The title of her book, Dangerous Surrender, accurately describes of her message. Surrender implies defeat, failure, capitulating, especially to our Western ears, but giving up our rights and plans, in deference to God’s purposes for our lives is what Kay calls surrender.
The dangerous part comes because our physical safety may be in jeopardy, but also because our emotional well-being will be “gloriously ruined” (as Kay calls it) forever. “There will always be a ‘before AIDS’ and ‘after AIDS’ classification for me,” Kay explains. Being ruined to the life you knew before you where in direct contact with hurting people, means more than being disturbed by the statistics and reports of suffering. It requires doing something! Willingly, unreservedly, and deliberately, choosing to take on the pain of others, suffering with them requires self-sacrifice, obedience to Jesus, and surrender.
Kay sees the solution to the AIDS crisis in the church. No other organization on earth is bigger than Christ’s church.

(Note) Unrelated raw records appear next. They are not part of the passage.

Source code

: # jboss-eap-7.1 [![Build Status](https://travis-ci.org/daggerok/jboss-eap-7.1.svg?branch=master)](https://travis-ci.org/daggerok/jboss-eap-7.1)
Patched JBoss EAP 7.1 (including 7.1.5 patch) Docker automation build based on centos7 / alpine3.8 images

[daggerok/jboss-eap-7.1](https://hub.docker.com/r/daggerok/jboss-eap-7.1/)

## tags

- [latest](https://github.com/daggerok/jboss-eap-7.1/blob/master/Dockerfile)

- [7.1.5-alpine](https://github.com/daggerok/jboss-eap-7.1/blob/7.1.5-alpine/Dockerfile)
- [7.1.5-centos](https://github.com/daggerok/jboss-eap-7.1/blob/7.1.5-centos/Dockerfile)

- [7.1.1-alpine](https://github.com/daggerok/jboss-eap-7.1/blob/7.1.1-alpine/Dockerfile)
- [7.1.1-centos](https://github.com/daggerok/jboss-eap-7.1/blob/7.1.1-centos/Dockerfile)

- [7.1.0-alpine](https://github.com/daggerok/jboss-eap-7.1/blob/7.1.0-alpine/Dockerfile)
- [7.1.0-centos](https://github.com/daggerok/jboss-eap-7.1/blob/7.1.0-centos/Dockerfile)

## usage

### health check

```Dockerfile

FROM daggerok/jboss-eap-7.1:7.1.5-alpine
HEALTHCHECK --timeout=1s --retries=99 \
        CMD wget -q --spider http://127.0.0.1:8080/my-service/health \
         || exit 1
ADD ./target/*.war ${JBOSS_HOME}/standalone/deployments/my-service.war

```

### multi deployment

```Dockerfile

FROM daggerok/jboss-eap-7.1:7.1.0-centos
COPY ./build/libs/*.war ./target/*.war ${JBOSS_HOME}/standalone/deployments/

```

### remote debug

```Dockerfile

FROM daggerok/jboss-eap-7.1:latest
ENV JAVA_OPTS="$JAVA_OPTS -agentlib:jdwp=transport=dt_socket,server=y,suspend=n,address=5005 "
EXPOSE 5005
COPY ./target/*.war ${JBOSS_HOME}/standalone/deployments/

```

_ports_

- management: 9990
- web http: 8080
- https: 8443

Churches are a part of a grassroots networking system, more effective than any bureaucracy. What other institution has the power of Almighty God associated with it? The challenge to all of us who share with Christ in the sufferings of others is found in Kay’s answer to the inevitable question of why anyone should put their faith in the ordinary, flawed “losers” who makeup the church: “Because,” she says, “God does.”